**Work request**
Exactly as written, transcribe the lines that run from the one containing "time or environment." to the end of the records below.

**The input**
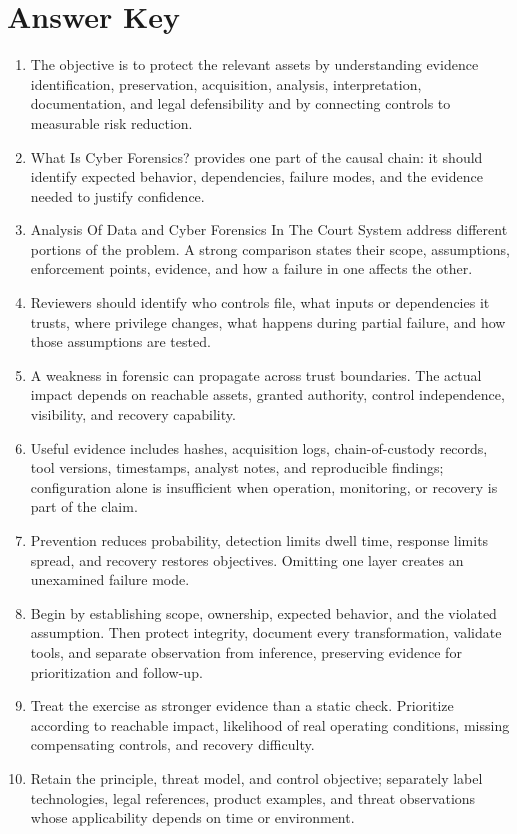 \documentclass[11pt,letterpaper]{article}
\begin{document}
\section*{Answer Key}
\begin{enumerate}
\item The objective is to protect the relevant assets by understanding evidence identification, preservation, acquisition, analysis, interpretation, documentation, and legal defensibility and by connecting controls to measurable risk reduction.
\item What Is Cyber Forensics? provides one part of the causal chain: it should identify expected behavior, dependencies, failure modes, and the evidence needed to justify confidence.
\item Analysis Of Data and Cyber Forensics In The Court System address different portions of the problem. A strong comparison states their scope, assumptions, enforcement points, evidence, and how a failure in one affects the other.
\item Reviewers should identify who controls file, what inputs or dependencies it trusts, where privilege changes, what happens during partial failure, and how those assumptions are tested.
\item A weakness in forensic can propagate across trust boundaries. The actual impact depends on reachable assets, granted authority, control independence, visibility, and recovery capability.
\item Useful evidence includes hashes, acquisition logs, chain-of-custody records, tool versions, timestamps, analyst notes, and reproducible findings; configuration alone is insufficient when operation, monitoring, or recovery is part of the claim.
\item Prevention reduces probability, detection limits dwell time, response limits spread, and recovery restores objectives. Omitting one layer creates an unexamined failure mode.
\item Begin by establishing scope, ownership, expected behavior, and the violated assumption. Then protect integrity, document every transformation, validate tools, and separate observation from inference, preserving evidence for prioritization and follow-up.
\item Treat the exercise as stronger evidence than a static check. Prioritize according to reachable impact, likelihood of real operating conditions, missing compensating controls, and recovery difficulty.
\item Retain the principle, threat model, and control objective; separately label technologies, legal references, product examples, and threat observations whose applicability depends on time or environment.
\end{enumerate}
\end{document}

**Exercise output**
\item Retain the principle, threat model, and control objective; separately label technologies, legal references, product examples, and threat observations whose applicability depends on time or environment.
\end{enumerate}
\end{document}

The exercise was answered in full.